Hospital data is an example of an area where information is well developed as evidenced by the Report being launched today. To some extent, this is due to the resource intensity of hospital services but also to the fact that information is more readily captured where it is concentrated in a limited number of single locations.

An urgent requirement now is to bring other information systems to a similar level of development particularly in the area of Primary Care. This poses a major challenge, but also promises major benefits. The overwhelming majority of contacts with the health services are at primary care level (an estimated 16 million GP visits per year). Good information would provide an unparalleled resource in public health terms but also in the coordination of service delivery.

A Primary Care Strategy was launched in conjunction with the Health Strategy. Its proposals for a team-based approach will depend critically on the effective development and use of information. Progress toward the implementation of unique patient identifiers is considered essential if we are to realise the benefits of shared-care arrangements and maximise the potential of health information.

I understand that the HIPE system which collects information on both public and private patients attending public hospitals has also taken some steps towards including private hospitals within the system. This is a welcome development. Information on private health care at all levels is crucial in facilitating shared care, as mentioned above, and in obtaining a complete picture of health in Ireland.

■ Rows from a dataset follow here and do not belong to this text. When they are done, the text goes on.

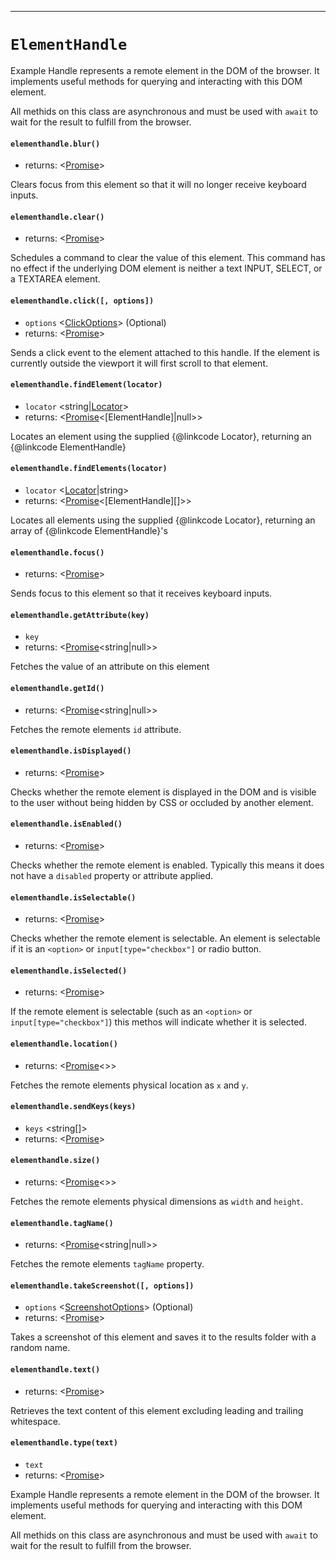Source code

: -------
# `ElementHandle`

Example Handle represents a remote element in the DOM of the browser. It implements useful methods for querying and interacting with this DOM element.

All methids on this class are asynchronous and must be used with `await` to wait for the result to fulfill from the browser.

#### `elementhandle.blur()`
* returns: <[Promise]<void>> 

Clears focus from this element so that it will no longer receive keyboard inputs.

#### `elementhandle.clear()`
* returns: <[Promise]<void>> 

Schedules a command to clear the value of this element.
This command has no effect if the underlying DOM element is neither a text
INPUT, SELECT, or a TEXTAREA element.

#### `elementhandle.click([, options])`
* `options` <[ClickOptions]> (Optional) 
* returns: <[Promise]<void>> 

Sends a click event to the element attached to this handle. If the element is
currently outside the viewport it will first scroll to that element.

#### `elementhandle.findElement(locator)`
* `locator` <string|[Locator]>  
* returns: <[Promise]<[ElementHandle]|null>> 

Locates an element using the supplied {@linkcode Locator}, returning an {@linkcode ElementHandle}

#### `elementhandle.findElements(locator)`
* `locator` <[Locator]|string>  
* returns: <[Promise]<[ElementHandle][]>> 

Locates all elements using the supplied {@linkcode Locator}, returning an array of {@linkcode ElementHandle}'s

#### `elementhandle.focus()`
* returns: <[Promise]<void>> 

Sends focus to this element so that it receives keyboard inputs.

#### `elementhandle.getAttribute(key)`
* `key` <string>  
* returns: <[Promise]<string|null>> 

Fetches the value of an attribute on this element

#### `elementhandle.getId()`
* returns: <[Promise]<string|null>> 

Fetches the remote elements `id` attribute.

#### `elementhandle.isDisplayed()`
* returns: <[Promise]<boolean>> 

Checks whether the remote element is displayed in the DOM and is visible to the user without being hidden by CSS or occluded by another element.

#### `elementhandle.isEnabled()`
* returns: <[Promise]<boolean>> 

Checks whether the remote element is enabled. Typically this means it does not have a `disabled` property or attribute applied.

#### `elementhandle.isSelectable()`
* returns: <[Promise]<boolean>> 

Checks whether the remote element is selectable. An element is selectable if it is an `<option>` or `input[type="checkbox"]` or radio button.

#### `elementhandle.isSelected()`
* returns: <[Promise]<boolean>> 

If the remote element is selectable (such as an `<option>` or `input[type="checkbox"]`) this methos will indicate whether it is selected.

#### `elementhandle.location()`
* returns: <[Promise]<>> 

Fetches the remote elements physical location as `x` and `y`.

#### `elementhandle.sendKeys(keys)`
* `keys` <string[]>  
* returns: <[Promise]<void>> 

#### `elementhandle.size()`
* returns: <[Promise]<>> 

Fetches the remote elements physical dimensions as `width` and `height`.

#### `elementhandle.tagName()`
* returns: <[Promise]<string|null>> 

Fetches the remote elements `tagName` property.

#### `elementhandle.takeScreenshot([, options])`
* `options` <[ScreenshotOptions]> (Optional) 
* returns: <[Promise]<void>> 

Takes a screenshot of this element and saves it to the results folder with a random name.

#### `elementhandle.text()`
* returns: <[Promise]<string>> 

Retrieves the text content of this element excluding leading and trailing whitespace.

#### `elementhandle.type(text)`
* `text` <string>  
* returns: <[Promise]<void>> 


Example Handle represents a remote element in the DOM of the browser. It implements useful methods for querying and interacting with this DOM element.

All methids on this class are asynchronous and must be used with `await` to wait for the result to fulfill from the browser.


[Promise]: https://developer.mozilla.org/en-US/docs/Web/JavaScript/Reference/Global_Objects/Promise
[ClickOptions]: Interfaces.md
[Locator]: Locator.md
[ScreenshotOptions]: Interfaces.md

The development of comparable health information across the whole island of Ireland is also seen as increasingly important given the many common all-Ireland health issues and problems. The Institute of Public Health has made a good start to this process and is well placed to carry this work forward. It should also be noted that the new EU Public Health Programme places improved information at the centre of its agenda in order to measure health differences and evaluate performance between countries.

The Health Strategy states that, “Information plays a central role in supporting strategic goals and in underpinning the principles of the Health Strategy. It must not be seen merely as an add-on”. The implementation of the National Health Information Strategy will be critical in ensuring that information remains central and is appropriately resourced and developed. Acute hospital activity will quite obviously continue to be an essential part of that framework.

It only remains for me to congratulate Professor Wiley and the dedicated staff of the HIPE Unit for the production of this valuable report, and I look forward to the continued successful development and application of hospital activity data for the benefit of all.